Exercise objective: In the data below, how many lines include the string "screenshots"? Give only the number.

Dataset records:
☆ ☆ ☆ ☆ ☆ ☆ ☆

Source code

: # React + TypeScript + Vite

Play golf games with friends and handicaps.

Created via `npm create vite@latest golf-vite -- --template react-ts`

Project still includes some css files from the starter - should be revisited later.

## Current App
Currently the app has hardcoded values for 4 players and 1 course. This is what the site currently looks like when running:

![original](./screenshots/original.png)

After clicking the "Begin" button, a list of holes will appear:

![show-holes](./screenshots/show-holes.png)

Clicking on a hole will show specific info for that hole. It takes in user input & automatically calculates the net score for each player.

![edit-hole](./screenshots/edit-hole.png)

☆ ☆ ☆ ☆ ☆ ☆ ☆

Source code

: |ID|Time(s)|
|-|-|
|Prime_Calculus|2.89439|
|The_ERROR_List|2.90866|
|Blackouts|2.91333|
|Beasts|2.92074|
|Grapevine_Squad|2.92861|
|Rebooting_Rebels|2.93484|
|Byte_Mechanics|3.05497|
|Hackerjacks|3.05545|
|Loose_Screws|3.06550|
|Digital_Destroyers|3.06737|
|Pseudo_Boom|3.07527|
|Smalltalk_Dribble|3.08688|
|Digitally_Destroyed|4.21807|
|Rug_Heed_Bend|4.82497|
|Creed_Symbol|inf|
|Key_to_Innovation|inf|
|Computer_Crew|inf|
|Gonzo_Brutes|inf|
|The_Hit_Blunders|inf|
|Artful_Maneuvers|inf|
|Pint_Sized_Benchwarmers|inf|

☆ ☆ ☆ ☆ ☆ ☆ ☆

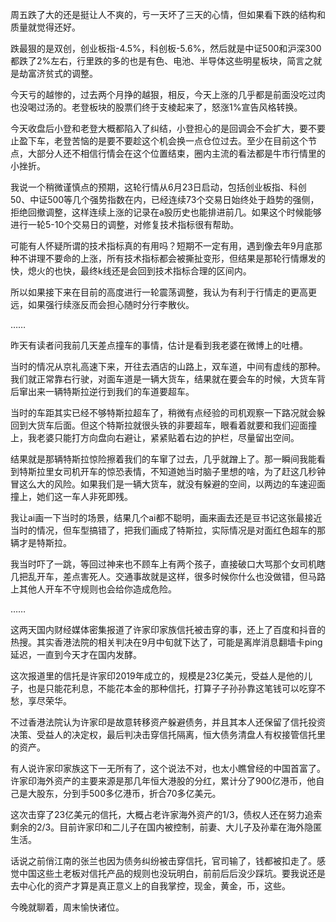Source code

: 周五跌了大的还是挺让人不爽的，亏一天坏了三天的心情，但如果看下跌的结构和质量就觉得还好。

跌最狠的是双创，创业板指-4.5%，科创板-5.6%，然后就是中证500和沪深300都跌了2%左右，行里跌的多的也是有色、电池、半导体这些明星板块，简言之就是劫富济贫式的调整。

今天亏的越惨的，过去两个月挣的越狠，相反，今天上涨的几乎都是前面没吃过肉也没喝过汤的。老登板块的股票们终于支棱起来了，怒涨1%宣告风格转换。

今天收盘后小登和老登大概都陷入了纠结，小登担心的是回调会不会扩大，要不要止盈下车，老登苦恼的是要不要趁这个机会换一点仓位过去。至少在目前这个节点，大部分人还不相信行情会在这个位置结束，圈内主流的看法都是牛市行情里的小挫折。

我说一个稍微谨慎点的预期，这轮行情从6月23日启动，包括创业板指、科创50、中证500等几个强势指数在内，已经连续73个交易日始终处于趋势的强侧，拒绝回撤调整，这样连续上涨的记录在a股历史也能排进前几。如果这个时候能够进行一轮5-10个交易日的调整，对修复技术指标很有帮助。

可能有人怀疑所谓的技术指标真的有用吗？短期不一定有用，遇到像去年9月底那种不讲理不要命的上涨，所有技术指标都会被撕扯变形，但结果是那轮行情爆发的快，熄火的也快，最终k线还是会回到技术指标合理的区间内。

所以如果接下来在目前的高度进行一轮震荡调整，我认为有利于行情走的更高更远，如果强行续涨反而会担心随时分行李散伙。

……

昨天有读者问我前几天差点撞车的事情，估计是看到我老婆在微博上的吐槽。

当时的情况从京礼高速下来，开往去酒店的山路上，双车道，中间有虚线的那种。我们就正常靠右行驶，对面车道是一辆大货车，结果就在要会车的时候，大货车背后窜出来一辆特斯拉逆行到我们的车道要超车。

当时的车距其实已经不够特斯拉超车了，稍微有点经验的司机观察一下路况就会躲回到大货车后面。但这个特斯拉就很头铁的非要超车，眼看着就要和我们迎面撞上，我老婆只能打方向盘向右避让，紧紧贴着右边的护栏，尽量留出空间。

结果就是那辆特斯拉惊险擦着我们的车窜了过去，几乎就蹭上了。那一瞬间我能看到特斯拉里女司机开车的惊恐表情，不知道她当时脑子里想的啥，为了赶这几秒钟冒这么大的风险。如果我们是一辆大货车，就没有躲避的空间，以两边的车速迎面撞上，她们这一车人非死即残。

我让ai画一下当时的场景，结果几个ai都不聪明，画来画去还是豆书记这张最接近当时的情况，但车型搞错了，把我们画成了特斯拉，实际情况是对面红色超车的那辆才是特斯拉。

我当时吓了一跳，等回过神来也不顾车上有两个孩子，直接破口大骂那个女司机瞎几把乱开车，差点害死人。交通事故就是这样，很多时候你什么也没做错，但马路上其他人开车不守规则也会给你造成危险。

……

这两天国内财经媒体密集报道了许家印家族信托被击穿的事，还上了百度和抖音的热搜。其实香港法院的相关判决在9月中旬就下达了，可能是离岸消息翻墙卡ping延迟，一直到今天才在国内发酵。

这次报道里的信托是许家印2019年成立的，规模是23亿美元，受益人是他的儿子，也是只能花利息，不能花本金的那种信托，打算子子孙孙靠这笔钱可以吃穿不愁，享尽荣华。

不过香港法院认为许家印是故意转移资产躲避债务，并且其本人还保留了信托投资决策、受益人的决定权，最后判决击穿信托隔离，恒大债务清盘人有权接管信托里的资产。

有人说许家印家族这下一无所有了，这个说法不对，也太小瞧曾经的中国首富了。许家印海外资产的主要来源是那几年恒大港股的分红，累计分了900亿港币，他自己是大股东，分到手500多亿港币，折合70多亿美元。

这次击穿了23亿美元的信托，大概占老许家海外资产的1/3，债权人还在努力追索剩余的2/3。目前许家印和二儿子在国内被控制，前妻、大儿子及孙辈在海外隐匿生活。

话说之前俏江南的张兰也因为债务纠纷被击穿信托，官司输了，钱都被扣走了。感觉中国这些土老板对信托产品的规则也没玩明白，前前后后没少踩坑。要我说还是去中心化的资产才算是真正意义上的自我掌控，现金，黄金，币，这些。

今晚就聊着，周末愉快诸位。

☆ ☆ ☆ ☆ ☆ ☆ ☆

Solution for this exercise: 3